Start of Records to use

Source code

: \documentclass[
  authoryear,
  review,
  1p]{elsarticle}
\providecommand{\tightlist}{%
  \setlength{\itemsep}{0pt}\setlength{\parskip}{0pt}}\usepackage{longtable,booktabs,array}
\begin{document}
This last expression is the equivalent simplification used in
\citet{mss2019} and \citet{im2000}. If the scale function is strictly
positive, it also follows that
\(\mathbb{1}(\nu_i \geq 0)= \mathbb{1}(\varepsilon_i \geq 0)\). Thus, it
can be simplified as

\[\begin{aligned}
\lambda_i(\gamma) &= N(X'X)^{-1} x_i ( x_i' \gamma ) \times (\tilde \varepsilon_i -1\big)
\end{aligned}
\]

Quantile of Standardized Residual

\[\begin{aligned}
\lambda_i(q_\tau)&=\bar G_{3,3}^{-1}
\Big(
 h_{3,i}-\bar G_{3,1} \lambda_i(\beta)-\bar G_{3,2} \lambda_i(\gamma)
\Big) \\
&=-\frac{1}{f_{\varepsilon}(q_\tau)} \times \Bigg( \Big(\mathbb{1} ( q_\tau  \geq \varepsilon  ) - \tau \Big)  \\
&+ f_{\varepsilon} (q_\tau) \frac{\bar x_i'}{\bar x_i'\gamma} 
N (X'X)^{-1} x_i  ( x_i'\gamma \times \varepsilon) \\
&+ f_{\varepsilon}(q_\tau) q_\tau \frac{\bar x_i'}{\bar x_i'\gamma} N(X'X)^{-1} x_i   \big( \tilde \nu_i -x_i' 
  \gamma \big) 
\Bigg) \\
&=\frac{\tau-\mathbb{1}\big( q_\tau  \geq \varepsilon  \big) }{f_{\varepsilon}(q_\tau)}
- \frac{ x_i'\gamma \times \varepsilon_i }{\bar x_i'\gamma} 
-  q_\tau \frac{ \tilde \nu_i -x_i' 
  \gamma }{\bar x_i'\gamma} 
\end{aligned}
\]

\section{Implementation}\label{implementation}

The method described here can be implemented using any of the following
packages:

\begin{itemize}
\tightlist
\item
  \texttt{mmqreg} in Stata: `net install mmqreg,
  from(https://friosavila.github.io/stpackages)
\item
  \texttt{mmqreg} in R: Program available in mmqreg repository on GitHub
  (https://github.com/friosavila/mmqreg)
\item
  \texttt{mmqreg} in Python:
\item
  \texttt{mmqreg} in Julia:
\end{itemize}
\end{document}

End of Records to use

§ Activity: The data above should be copied out with complete accuracy.

§ Task solution:
Source code

: \documentclass[
  authoryear,
  review,
  1p]{elsarticle}
\providecommand{\tightlist}{%
  \setlength{\itemsep}{0pt}\setlength{\parskip}{0pt}}\usepackage{longtable,booktabs,array}
\begin{document}
This last expression is the equivalent simplification used in
\citet{mss2019} and \citet{im2000}. If the scale function is strictly
positive, it also follows that
\(\mathbb{1}(\nu_i \geq 0)= \mathbb{1}(\varepsilon_i \geq 0)\). Thus, it
can be simplified as

\[\begin{aligned}
\lambda_i(\gamma) &= N(X'X)^{-1} x_i ( x_i' \gamma ) \times (\tilde \varepsilon_i -1\big)
\end{aligned}
\]

Quantile of Standardized Residual

\[\begin{aligned}
\lambda_i(q_\tau)&=\bar G_{3,3}^{-1}
\Big(
 h_{3,i}-\bar G_{3,1} \lambda_i(\beta)-\bar G_{3,2} \lambda_i(\gamma)
\Big) \\
&=-\frac{1}{f_{\varepsilon}(q_\tau)} \times \Bigg( \Big(\mathbb{1} ( q_\tau  \geq \varepsilon  ) - \tau \Big)  \\
&+ f_{\varepsilon} (q_\tau) \frac{\bar x_i'}{\bar x_i'\gamma} 
N (X'X)^{-1} x_i  ( x_i'\gamma \times \varepsilon) \\
&+ f_{\varepsilon}(q_\tau) q_\tau \frac{\bar x_i'}{\bar x_i'\gamma} N(X'X)^{-1} x_i   \big( \tilde \nu_i -x_i' 
  \gamma \big) 
\Bigg) \\
&=\frac{\tau-\mathbb{1}\big( q_\tau  \geq \varepsilon  \big) }{f_{\varepsilon}(q_\tau)}
- \frac{ x_i'\gamma \times \varepsilon_i }{\bar x_i'\gamma} 
-  q_\tau \frac{ \tilde \nu_i -x_i' 
  \gamma }{\bar x_i'\gamma} 
\end{aligned}
\]

\section{Implementation}\label{implementation}

The method described here can be implemented using any of the following
packages:

\begin{itemize}
\tightlist
\item
  \texttt{mmqreg} in Stata: `net install mmqreg,
  from(https://friosavila.github.io/stpackages)
\item
  \texttt{mmqreg} in R: Program available in mmqreg repository on GitHub
  (https://github.com/friosavila/mmqreg)
\item
  \texttt{mmqreg} in Python:
\item
  \texttt{mmqreg} in Julia:
\end{itemize}
\end{document}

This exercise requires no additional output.